Pour les sourds, ces signeurs provoquent une impression inconfortable
lorsqu'ils les regardent, et pour comprendre le message, ils doivent faire
un effort soutenu pour ignorer certains aspects de l'animation, comme le
décor, le chandail et les caractéristiques physiques du signeur.»
Les deux chercheurs se sont basés sur ces commentaires pour développer
leur signeur : «Nous avons mené plusieurs expérimentations pour établir les
éléments superflus qui risquaient de nuire à la communication. Nous avons
donc gardé le minimum nécessaire à la compréhension du message, explique le
professeur Belisle. Un des avantages de notre signeur est qu'il n'est ni
homme ni femme, ni jeune ni vieux. Le véhicule de message reste donc
neutre.»
Accueil chaleureux de la communauté sourde
L'été dernier, Joanne Deschênes et Denis Belisle ont testé leur signeur
auprès des sourds. «Pour eux, les signes étaient clairs, reposants à
regarder et faciles à comprendre, révèle Denis Belisle. Les observateurs
affirmaient que le signeur était tellement épuré qu'ils arrivaient
facilement à se concentrer sur ce qui est important, évocateur.»

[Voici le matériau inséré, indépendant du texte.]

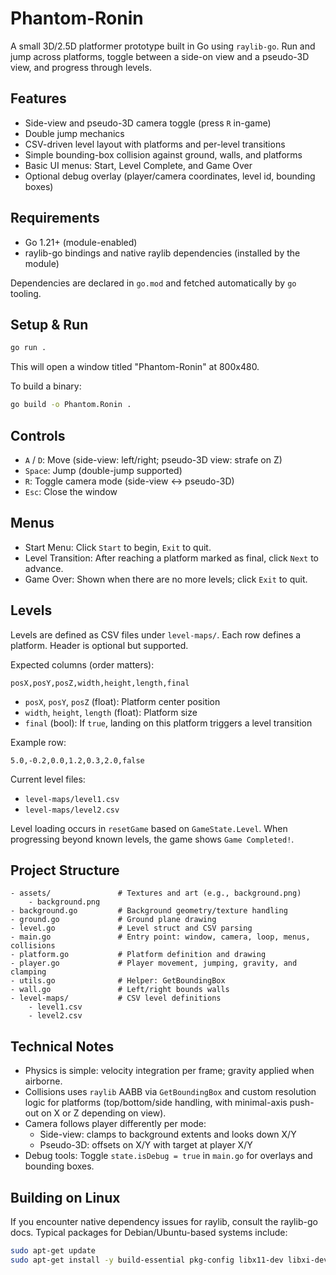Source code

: # Phantom-Ronin

A small 3D/2.5D platformer prototype built in Go using `raylib-go`. Run and jump across platforms, toggle between a side-on view and a pseudo-3D view, and progress through levels.

## Features

- Side-view and pseudo-3D camera toggle (press `R` in-game)
- Double jump mechanics
- CSV-driven level layout with platforms and per-level transitions
- Simple bounding-box collision against ground, walls, and platforms
- Basic UI menus: Start, Level Complete, and Game Over
- Optional debug overlay (player/camera coordinates, level id, bounding boxes)

## Requirements

- Go 1.21+ (module-enabled)
- raylib-go bindings and native raylib dependencies (installed by the module)

Dependencies are declared in `go.mod` and fetched automatically by `go` tooling.

## Setup & Run

```bash
go run .
```

This will open a window titled "Phantom-Ronin" at 800x480.

To build a binary:

```bash
go build -o Phantom.Ronin .
```

## Controls

- `A` / `D`: Move (side-view: left/right; pseudo-3D view: strafe on Z)
- `Space`: Jump (double-jump supported)
- `R`: Toggle camera mode (side-view ↔ pseudo-3D)
- `Esc`: Close the window

## Menus

- Start Menu: Click `Start` to begin, `Exit` to quit.
- Level Transition: After reaching a platform marked as final, click `Next` to advance.
- Game Over: Shown when there are no more levels; click `Exit` to quit.

## Levels

Levels are defined as CSV files under `level-maps/`. Each row defines a platform. Header is optional but supported.

Expected columns (order matters):

```
posX,posY,posZ,width,height,length,final
```

- `posX`, `posY`, `posZ` (float): Platform center position
- `width`, `height`, `length` (float): Platform size
- `final` (bool): If `true`, landing on this platform triggers a level transition

Example row:

```
5.0,-0.2,0.0,1.2,0.3,2.0,false
```

Current level files:

- `level-maps/level1.csv`
- `level-maps/level2.csv`

Level loading occurs in `resetGame` based on `GameState.Level`. When progressing beyond known levels, the game shows `Game Completed!`.

## Project Structure

```
- assets/               # Textures and art (e.g., background.png)
    - background.png
- background.go         # Background geometry/texture handling
- ground.go             # Ground plane drawing
- level.go              # Level struct and CSV parsing
- main.go               # Entry point: window, camera, loop, menus, collisions
- platform.go           # Platform definition and drawing
- player.go             # Player movement, jumping, gravity, and clamping
- utils.go              # Helper: GetBoundingBox
- wall.go               # Left/right bounds walls
- level-maps/           # CSV level definitions
    - level1.csv
    - level2.csv
```

## Technical Notes

- Physics is simple: velocity integration per frame; gravity applied when airborne.
- Collisions uses `raylib` AABB via `GetBoundingBox` and custom resolution logic for platforms (top/bottom/side handling, with minimal-axis push-out on X or Z depending on view).
- Camera follows player differently per mode:
  - Side-view: clamps to background extents and looks down X/Y
  - Pseudo-3D: offsets on X/Y with target at player X/Y
- Debug tools: Toggle `state.isDebug = true` in `main.go` for overlays and bounding boxes.

## Building on Linux

If you encounter native dependency issues for raylib, consult the raylib-go docs. Typical packages for Debian/Ubuntu-based systems include:

```bash
sudo apt-get update
sudo apt-get install -y build-essential pkg-config libx11-dev libxi-dev libgl1-mesa-dev libxcursor-dev libxrandr-dev libxinerama-dev
```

Les recherches de Denis Belisle et Joanne Deschênes tombent à point. «La
majorité des sourds sont des analphabètes fonctionnels. Quand ils sont
jeunes enfants, les sourds sont exposés à la langue des signes et cela
façonne leurs habiletés cognitives d'une manière particulière, explique le
professeur. Il s'agit d'une langue spatiale et non linéaire comme celle des
entendants. Pour eux, apprendre notre syntaxe et notre grammaire s'avère
ardu. C'est encore plus difficile que d'apprendre une seconde langue.» L'avaglyphe
pourrait donc répondre aux besoins communicationnels des personnes sourdes.

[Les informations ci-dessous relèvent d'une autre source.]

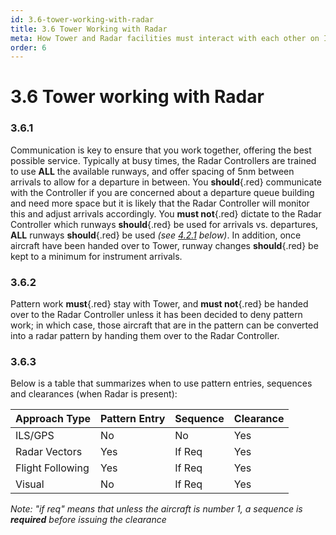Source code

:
 ```yaml
---
id: 3.6-tower-working-with-radar
title: 3.6 Tower Working with Radar
meta: How Tower and Radar facilities must interact with each other on Infinite Flight.
order: 6
---
```


# 3.6  Tower working with Radar

 

### 3.6.1    

Communication is key to ensure that you work together, offering the best possible service. Typically at busy times, the Radar Controllers are trained to use **ALL** the available runways, and offer spacing of 5nm between arrivals to allow for a departure in between. You **should**{.red} communicate with the Controller if you are concerned about a departure queue building and need more space but it is likely that the Radar Controller will monitor this and adjust arrivals accordingly. You **must not**{.red} dictate to the Radar Controller which runways **should**{.red} be used for arrivals vs. departures, **ALL** runways **should**{.red} be used *(see [4.2.1](/guide/atc-manual/4.-atis/4.2-remarks-and-notams#4.2.1) below)*. In addition, once aircraft have been handed over to Tower, runway changes **should**{.red} be kept to a minimum for instrument arrivals.



### 3.6.2    

Pattern work **must**{.red} stay with Tower, and **must not**{.red} be handed over to the Radar Controller unless it has been decided to deny pattern work; in which case, those aircraft that are in the pattern can be converted into a radar pattern by handing them over to the Radar Controller.

 

### 3.6.3    

Below is a table that summarizes when to use pattern entries, sequences and clearances (when Radar is present):

 

| Approach Type    | Pattern Entry | Sequence | Clearance |
| ---------------- | ------------- | -------- | --------- |
| ILS/GPS          | No            | No       | Yes       |
| Radar Vectors    | Yes           | If  Req  | Yes       |
| Flight Following | Yes           | If  Req  | Yes       |
| Visual           | No            | If  Req  | Yes       |

*Note: "if req" means that unless the aircraft is number 1, a sequence is **required** before issuing the clearance*

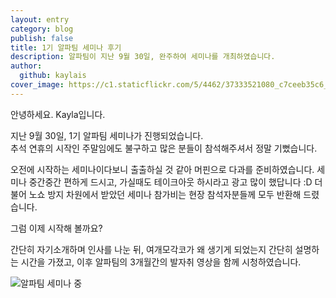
 ```yaml
---
layout: entry
category: blog
publish: false
title: 1기 알파팀 세미나 후기
description: 알파팀이 지난 9월 30일, 완주하여 세미나를 개최하였습니다.
author:
  github: kaylais
cover_image: https://c1.staticflickr.com/5/4462/37333521080_c7ceeb35c6_b.jpg
---
```


안녕하세요. Kayla입니다.  

지난 9월 30일, 1기 알파팀 세미나가 진행되었습니다.  
추석 연휴의 시작인 주말임에도 불구하고 많은 분들이 참석해주셔서 정말 기뻤습니다.  

오전에 시작하는 세미나이다보니 출출하실 것 같아 머핀으로 다과를 준비하였습니다. 세미나 중간중간 편하게 드시고, 가실때도 테이크아웃 하시라고 광고 많이 했답니다 :D 더불어 노쇼 방지 차원에서 받았던 세미나 참가비는 현장 참석자분들께 모두 반환해 드렸습니다.  

그럼 이제 시작해 볼까요?  

간단히 자기소개하며 인사를 나눈 뒤, 여개모각코가 왜 생기게 되었는지 간단히 설명하는 시간을 가졌고, 이후 알파팀의 3개월간의 발자취 영상을 함께 시청하였습니다.  

![알파팀 세미나 중](https://c1.staticflickr.com/5/4462/37333521080_c7ceeb35c6_b.jpg)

Il leur donnerait accès à des sources d'information comme des dictionnaires,
des lexiques, des balados (podcasts), etc.
De grandes ambitions pour une jeune entreprise
Avec leur concept de signeur, les deux collaborateurs ont démarré
l'entreprise Semetex Communications, avec laquelle l'Université est en voie
de conclure une entente pour l'exploitation de cette nouvelle technologie
qui permettra d'offrir des services d'interprétation en langue des signes.
Une fois les preuves faites au Québec, les deux collaborateurs ont aussi
l'intention de percer les marchés canadien anglophone et américain en
faisant appel à des interprètes en American Sign Language. «Nous comptons
engager des sourds chaque fois que cela sera possible, ajoute Denis Belisle.
C'est très important qu'ils se sentent engagés dans le fonctionnement même
de l'entreprise. C'est pour nous un gage de succès.»
L'avaglyphe pourrait également jouer un rôle important dans les
communications entre l'État et les citoyens sourds. En effet, dès le
17 décembre, les gouvernements provinciaux et fédéraux devront déposer un
plan d'action afin de rendre leur documentation disponible en langage des
signes. L'avaglyphe pourrait donc trouver dans cette opportunité sa première
application pratique.
Dynamiser les activités de recherche
Denis Bélisle et Joanne Deschênes proposent, par ce premier brevet, une
nouvelle façon d'aborder les sciences humaines. «Breveter des idées, des
concepts, c'est une nouveauté ici au Département, explique le professeur. Il
faut voir cela comme une manière de dynamiser nos activités de recherche.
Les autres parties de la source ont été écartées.